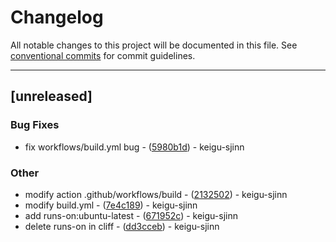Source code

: # Changelog

All notable changes to this project will be documented in this file. See [conventional commits](https://www.conventionalcommits.org/) for commit guidelines.

---
## [unreleased]

### Bug Fixes

- fix workflows/build.yml bug - ([5980b1d](https://github.com/keigu-sjinn/rcli/commit/5980b1deeed275d7e4b80ec3bb10e36319af3d42)) - keigu-sjinn

### Other

- modify action .github/workflows/build - ([2132502](https://github.com/keigu-sjinn/rcli/commit/2132502518f225c26ad002d038891ce7c9820df3)) - keigu-sjinn
- modify build.yml - ([7e4c189](https://github.com/keigu-sjinn/rcli/commit/7e4c189409f307c4eafe2f71206b6178eb014f31)) - keigu-sjinn
- add runs-on:ubuntu-latest - ([671952c](https://github.com/keigu-sjinn/rcli/commit/671952ce9fad7f03f532e633e23b74e44b6036b1)) - keigu-sjinn
- delete runs-on in cliff - ([dd3cceb](https://github.com/keigu-sjinn/rcli/commit/dd3ccebf3c8ce9a658afe6b30d55c2ea6842c959)) - keigu-sjinn

<!-- generated by git-cliff -->
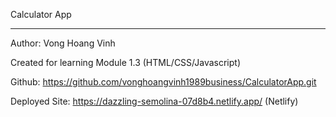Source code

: Calculator App

---

Author: Vong Hoang Vinh

Created for learning Module 1.3 (HTML/CSS/Javascript)

Github: https://github.com/vonghoangvinh1989business/CalculatorApp.git

Deployed Site: https://dazzling-semolina-07d8b4.netlify.app/ (Netlify)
+===+
Within the material above, the line with "- modify action" opens the range and the line with "- add runs-on:ubuntu-latest" closes it; reproduce that range word for word.

- modify action .github/workflows/build - ([2132502](https://github.com/keigu-sjinn/rcli/commit/2132502518f225c26ad002d038891ce7c9820df3)) - keigu-sjinn
- modify build.yml - ([7e4c189](https://github.com/keigu-sjinn/rcli/commit/7e4c189409f307c4eafe2f71206b6178eb014f31)) - keigu-sjinn
- add runs-on:ubuntu-latest - ([671952c](https://github.com/keigu-sjinn/rcli/commit/671952ce9fad7f03f532e633e23b74e44b6036b1)) - keigu-sjinn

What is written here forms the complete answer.